# fish in shock



## bettamoo (Feb 26, 2012)

i did a water change and i didnt let my fish get use to his new water and i think its in shock does anyone know what i should do


----------



## kfryman (Nov 7, 2011)

Can you answer these as well to see if it may have been cases by something else?

Housing What size is your tank? What temperature is your tank? Does your tank have a filter? Does your tank have an air stone or other type of aeration? Is your tank heated? What tank mates does your betta fish live with?

Food What type of food do you feed your betta fish? How often do you feed your betta fish?

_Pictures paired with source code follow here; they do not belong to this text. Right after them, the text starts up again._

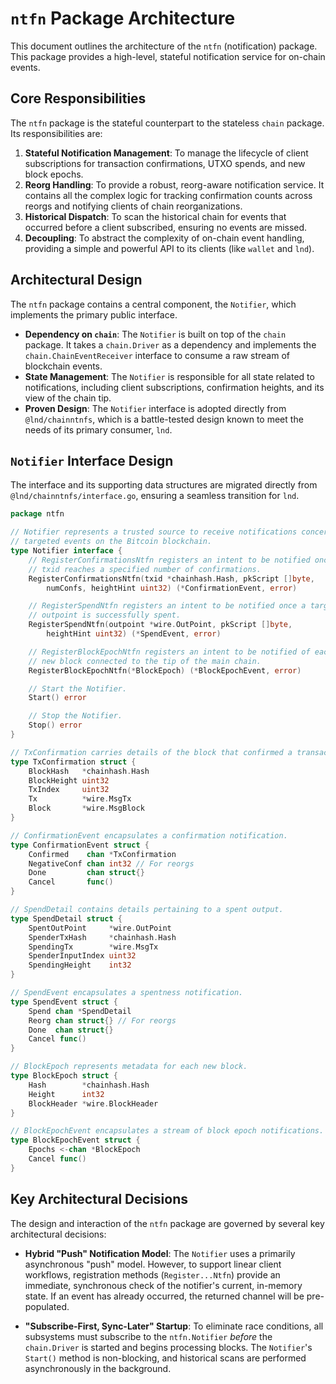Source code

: # `ntfn` Package Architecture

This document outlines the architecture of the `ntfn` (notification) package. This package provides a high-level, stateful notification service for on-chain events.

## Core Responsibilities

The `ntfn` package is the stateful counterpart to the stateless `chain` package. Its responsibilities are:

1.  **Stateful Notification Management**: To manage the lifecycle of client subscriptions for transaction confirmations, UTXO spends, and new block epochs.
2.  **Reorg Handling**: To provide a robust, reorg-aware notification service. It contains all the complex logic for tracking confirmation counts across reorgs and notifying clients of chain reorganizations.
3.  **Historical Dispatch**: To scan the historical chain for events that occurred before a client subscribed, ensuring no events are missed.
4.  **Decoupling**: To abstract the complexity of on-chain event handling, providing a simple and powerful API to its clients (like `wallet` and `lnd`).

## Architectural Design

The `ntfn` package contains a central component, the `Notifier`, which implements the primary public interface.

-   **Dependency on `chain`**: The `Notifier` is built on top of the `chain` package. It takes a `chain.Driver` as a dependency and implements the `chain.ChainEventReceiver` interface to consume a raw stream of blockchain events.
-   **State Management**: The `Notifier` is responsible for all state related to notifications, including client subscriptions, confirmation heights, and its view of the chain tip.
-   **Proven Design**: The `Notifier` interface is adopted directly from `@lnd/chainntnfs`, which is a battle-tested design known to meet the needs of its primary consumer, `lnd`.

## `Notifier` Interface Design

The interface and its supporting data structures are migrated directly from `@lnd/chainntnfs/interface.go`, ensuring a seamless transition for `lnd`.

```go
package ntfn

// Notifier represents a trusted source to receive notifications concerning
// targeted events on the Bitcoin blockchain.
type Notifier interface {
	// RegisterConfirmationsNtfn registers an intent to be notified once a
	// txid reaches a specified number of confirmations.
	RegisterConfirmationsNtfn(txid *chainhash.Hash, pkScript []byte,
		numConfs, heightHint uint32) (*ConfirmationEvent, error)

	// RegisterSpendNtfn registers an intent to be notified once a target
	// outpoint is successfully spent.
	RegisterSpendNtfn(outpoint *wire.OutPoint, pkScript []byte,
		heightHint uint32) (*SpendEvent, error)

	// RegisterBlockEpochNtfn registers an intent to be notified of each
	// new block connected to the tip of the main chain.
	RegisterBlockEpochNtfn(*BlockEpoch) (*BlockEpochEvent, error)

	// Start the Notifier.
	Start() error

	// Stop the Notifier.
	Stop() error
}

// TxConfirmation carries details of the block that confirmed a transaction.
type TxConfirmation struct {
	BlockHash   *chainhash.Hash
	BlockHeight uint32
	TxIndex     uint32
	Tx          *wire.MsgTx
	Block       *wire.MsgBlock
}

// ConfirmationEvent encapsulates a confirmation notification.
type ConfirmationEvent struct {
	Confirmed    chan *TxConfirmation
	NegativeConf chan int32 // For reorgs
	Done         chan struct{}
	Cancel       func()
}

// SpendDetail contains details pertaining to a spent output.
type SpendDetail struct {
	SpentOutPoint     *wire.OutPoint
	SpenderTxHash     *chainhash.Hash
	SpendingTx        *wire.MsgTx
	SpenderInputIndex uint32
	SpendingHeight    int32
}

// SpendEvent encapsulates a spentness notification.
type SpendEvent struct {
	Spend chan *SpendDetail
	Reorg chan struct{} // For reorgs
	Done  chan struct{}
	Cancel func()
}

// BlockEpoch represents metadata for each new block.
type BlockEpoch struct {
	Hash        *chainhash.Hash
	Height      int32
	BlockHeader *wire.BlockHeader
}

// BlockEpochEvent encapsulates a stream of block epoch notifications.
type BlockEpochEvent struct {
	Epochs <-chan *BlockEpoch
	Cancel func()
}
```

## Key Architectural Decisions

The design and interaction of the `ntfn` package are governed by several key architectural decisions:

-   **Hybrid "Push" Notification Model**: The `Notifier` uses a primarily asynchronous "push" model. However, to support linear client workflows, registration methods (`Register...Ntfn`) provide an immediate, synchronous check of the notifier's current, in-memory state. If an event has already occurred, the returned channel will be pre-populated.

-   **"Subscribe-First, Sync-Later" Startup**: To eliminate race conditions, all subsystems must subscribe to the `ntfn.Notifier` *before* the `chain.Driver` is started and begins processing blocks. The `Notifier`'s `Start()` method is non-blocking, and historical scans are performed asynchronously in the background.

Maintenance How often do you perform a water change? What percentage of the water do you change when you perform a water change? What type of additives do you add to the water when you perform a water change?

Water Parameters: Have you tested your water? If so, what are the following parameters?

Ammonia: Nitrite: Nitrate: pH: Hardness: Alkalinity:

Symptoms and Treatment How has your betta fish's appearance changed? How has your betta fish's behavior changed? When did you start noticing the symptoms? Have you started treating your fish? If so, how? Does your fish have any history of being ill? How old is your fish (approximately)?


----------



## bettamoo (Feb 26, 2012)

well i changed his water and didnt let him get use to the water so i think hes in shock but i will answer ur question best i can hes in a 1 gallon bowl temperature about 72 78 i guess room temperature no filter just a pump not heated no other fish i over feed him i think becuz he is fat i feed him tropical flakes and blood worms like once or twice a day sometimes i change his water once a week and i change all of the water
and i just boil the water


----------



## kfryman (Nov 7, 2011)

Okay so you are looking at a 100% water change, completely emptying the tank washing all the decorations. House him in a container and acclimate acre this one, then a 50% you can just add the water slowly to the bowel.

You NEED a heater, unless you live in Thailand... Bettas are tropical fish and need warm water, not room temperature. It will help with them digesting food as well as strengthening their immune system.

Get better food, specially for bettas! Tropical foods are great for tetras and other fish that mainly eat plant matter but for bettas those are not at all nutritious. They eat insects in the wild and should be given fish food that contains that as the first ingredient, sometimes second. Get either Hikari, New Life Spectrum, or Omega One. Make sure you get pellets as they are much easier to control feeding amounts.

Ate you using water conditioner? Or did you forget to put it in?

He may be stressed from poor conditions, just get a suitable heater, 25 watts or less, better food, and more water changes. He should perk up after that...


----------



## bettamoo (Feb 26, 2012)

so are you saying i should change his water again and let him get use to the new water i really cant go out and buy him a new tank or anything now


----------



## Aus (Feb 3, 2012)

You didn't say if you were using a dechlorinator or not.. in any case, boiling the water isn't the best thing to do. Normal tap water with a few drops (according to instructions) of Prime or some other dechlorinator is essential to betta survival.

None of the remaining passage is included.